Compare this to the Newton update:

$$\begin{align}
\theta^{t+1} &= \theta^{t} - \gamma \left(\nabla^2f(\theta)\right)^{-1}\nabla f(\theta)
\end{align}$$

Despite the intuitive appeal of the former method,
an analysis of its performance on polynomial functions
would seem to indicate that it is a *bad idea*,
because it converges more slowly when the step size is correctly chosen
and diverges horribly if it is not.

It is unclear, however, whether this carries over to other kinds of functions.

In [1]:
import tensorflow as tf

import matplotlib.pyplot as plt
import seaborn as sns

sns.set(style="white")

import numpy as np

from crit_finder import train, evaluate
from crit_finder.graphs import quadratics

%matplotlib inline

### Testing with Identity Matrix

The identity matrix quadratic form also makes a sanity check for the gradient norm minimization technique,
since the Hessian is the identity,
and so the updates from gradient norm minimization should exactly match those
from gradient descent.

In [2]:
N = 2

identity_matrix = np.eye(N).astype(np.float32)

initial_values = quadratics.generate_initial_values(N)

identity_quadratic_form = quadratics.make(identity_matrix, initial_values,
                                                                 quadratics.DEFAULTS)

In [3]:
gradmin_final_output, gradmin_final_parameters = quadratics.run_algorithm(identity_quadratic_form,
                                                                             "gradient_norm_min", 50)
gradmin_final_output, gradmin_final_parameters

(1.3510263e-06, array([-0.00154637, -0.00055748], dtype=float32))

In [4]:
gd_final_output, gd_final_parameters = quadratics.run_algorithm(identity_quadratic_form,
                                                                   "gradient_descent", 50)

gd_final_output, gd_final_parameters

(1.3510263e-06, array([-0.00154637, -0.00055748], dtype=float32))

In [5]:
assert all(np.equal(gradmin_final_parameters, gd_final_parameters))

### Random Symmetric Matrix

We again first extend to the case of random symmetric matrices
(for more on the specific random ensemble, see
[the previous notebook](./01a - Critical Points of Quadratic Forms - Newton's Method.ipynb)).

In [6]:
N = 5

initial_values = quadratics.generate_initial_values(N)

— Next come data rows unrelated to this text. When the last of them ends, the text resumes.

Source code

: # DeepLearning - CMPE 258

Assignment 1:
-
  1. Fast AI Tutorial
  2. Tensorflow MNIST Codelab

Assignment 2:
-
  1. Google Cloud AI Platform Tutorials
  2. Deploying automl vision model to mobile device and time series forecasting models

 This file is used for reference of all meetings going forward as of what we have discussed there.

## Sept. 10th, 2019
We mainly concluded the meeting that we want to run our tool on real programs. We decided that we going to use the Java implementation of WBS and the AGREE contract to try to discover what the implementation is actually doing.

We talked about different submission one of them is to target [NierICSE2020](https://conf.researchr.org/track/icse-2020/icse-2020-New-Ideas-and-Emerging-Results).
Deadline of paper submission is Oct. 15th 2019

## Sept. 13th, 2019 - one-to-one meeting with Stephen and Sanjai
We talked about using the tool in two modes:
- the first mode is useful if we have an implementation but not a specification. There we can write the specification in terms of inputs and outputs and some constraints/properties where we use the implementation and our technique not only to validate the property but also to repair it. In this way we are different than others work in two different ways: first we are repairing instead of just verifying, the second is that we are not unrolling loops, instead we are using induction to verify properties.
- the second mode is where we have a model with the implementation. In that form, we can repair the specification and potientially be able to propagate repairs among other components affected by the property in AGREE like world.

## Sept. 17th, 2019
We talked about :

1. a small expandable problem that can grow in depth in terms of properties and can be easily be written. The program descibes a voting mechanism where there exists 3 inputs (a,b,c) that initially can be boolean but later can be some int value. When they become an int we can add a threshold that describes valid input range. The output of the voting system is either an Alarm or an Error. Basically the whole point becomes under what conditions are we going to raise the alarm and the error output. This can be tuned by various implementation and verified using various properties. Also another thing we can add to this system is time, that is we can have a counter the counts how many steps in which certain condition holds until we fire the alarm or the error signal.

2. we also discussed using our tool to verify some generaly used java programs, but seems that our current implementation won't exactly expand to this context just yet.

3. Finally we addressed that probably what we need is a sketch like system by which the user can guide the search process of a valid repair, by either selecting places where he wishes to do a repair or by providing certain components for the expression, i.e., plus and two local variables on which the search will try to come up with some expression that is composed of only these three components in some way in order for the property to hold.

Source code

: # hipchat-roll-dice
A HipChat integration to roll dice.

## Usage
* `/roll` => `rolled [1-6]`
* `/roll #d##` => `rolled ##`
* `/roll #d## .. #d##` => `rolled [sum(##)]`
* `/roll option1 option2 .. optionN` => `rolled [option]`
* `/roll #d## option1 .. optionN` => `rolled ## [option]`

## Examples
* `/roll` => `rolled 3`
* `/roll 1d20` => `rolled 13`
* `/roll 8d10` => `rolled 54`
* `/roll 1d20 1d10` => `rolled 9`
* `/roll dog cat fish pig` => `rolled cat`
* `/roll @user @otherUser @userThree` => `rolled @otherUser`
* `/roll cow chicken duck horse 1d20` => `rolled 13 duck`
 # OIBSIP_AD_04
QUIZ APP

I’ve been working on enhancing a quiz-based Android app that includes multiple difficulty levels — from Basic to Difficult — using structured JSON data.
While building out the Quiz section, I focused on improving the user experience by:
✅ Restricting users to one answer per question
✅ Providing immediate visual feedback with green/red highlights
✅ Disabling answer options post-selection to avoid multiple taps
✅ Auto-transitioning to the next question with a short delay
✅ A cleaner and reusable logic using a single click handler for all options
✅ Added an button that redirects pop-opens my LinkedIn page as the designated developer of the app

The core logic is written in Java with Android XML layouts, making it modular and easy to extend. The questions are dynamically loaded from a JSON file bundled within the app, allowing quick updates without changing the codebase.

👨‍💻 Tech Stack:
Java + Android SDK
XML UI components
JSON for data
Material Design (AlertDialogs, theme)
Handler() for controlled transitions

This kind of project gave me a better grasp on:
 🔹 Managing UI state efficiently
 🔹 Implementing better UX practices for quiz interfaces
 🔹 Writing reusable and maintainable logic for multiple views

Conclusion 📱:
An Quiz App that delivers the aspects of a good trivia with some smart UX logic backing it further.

random_symmetric_matrix = quadratics.generate_symmetric(N)

random_symmetric_quadratic_form = quadratics.make(random_symmetric_matrix, initial_values,
                                                                 quadratics.DEFAULTS)

_, values = quadratics.run_algorithm(random_symmetric_quadratic_form, "gradient_norm_min", 1500)

np.linalg.norm(values)

1.8901263e-09

Despite also using curvature information,
gradient norm minimization takes *far* more steps to reach a given error than
does Newton's method:
while Newton can get to solutions with norm of order `1e-8` in two or three steps,
gradient norm minimization takes thousands of steps even on small problems,
with the number of steps increasing with problem size.

### Random Positive Definite Matrix

The advantage of gradient norm minimization over Newton's method,
however, is that it does not require a matrix inverse calculation.

This has a computational benefit,
since the matrix inversion step is complexity $O(n^{k})$
for some $k$ in $(2, 3]$,
depending on the algorithm,
while all other computational steps are at most complexity $O(n^2\log n)$.

But even more crucially,
avoiding the matrix inverse means that all of the issues regarding numerical non-invertibility
that bedeviled the Newton's methods discussed in the last notebook
are avoided.

We again select random ill-conditioned and singular matrices
according to the Wishart distribution,
and we find that gradient norm minimization successfully finds a point with small gradient norm.

In [7]:
N = 500
k = 100

wishart_random_matrix = quadratics.generate_wishart(N, k)

initial_values = quadratics.generate_initial_values(N)

hyperparameters = {"learning_rate":0.1,
            "newton_rate":1,
            "fudge_factor":0.0,
            "inverse_method":"fudged",
            "gradient_norm_min_rate":0.001}


wishart_quadratic_form = quadratics.make(wishart_random_matrix, initial_values,
                                                                 hyperparameters)

In [8]:
output, _ = quadratics.run_algorithm(wishart_quadratic_form, "gradient_norm_min", 1500)
output

3.5502217e-07

In [9]:
N = 500
k = 100

generate_full_rank_wishart = lambda N: quadratics.generate_wishart(N, k)

evaluate.gradient_test(N,generate_full_rank_wishart,'gradient_norm_min', 1500, hyperparameters)

output:
	initial: 0.5760053396224976 	final: 3.848661435768008e-06
gradient norm:
	initial: 2.7083492279052734 	final: 0.00349063565954566


In [10]:
N = 500
k = 500

wishart_random_matrix = quadratics.generate_wishart(N, k)

initial_values = quadratics.generate_initial_values(N)



wishart_quadratic_form = quadratics.make(wishart_random_matrix, initial_values,
                                                                 quadratics.DEFAULTS)

In [11]:
output, _ = quadratics.run_algorithm(wishart_quadratic_form, "gradient_norm_min", 1500)
output

0.0014270995

In [12]:
N = 500
k = 500

generate_full_rank_wishart = lambda N: quadratics.generate_wishart(N, k)

evaluate.gradient_test(N,generate_full_rank_wishart,'gradient_norm_min', 1500, quadratics.DEFAULTS)

output:
	initial: 0.44226109981536865 	final: 0.0013975112233310938
gradient norm:
	initial: 1.2912944555282593 	final: 0.010902918875217438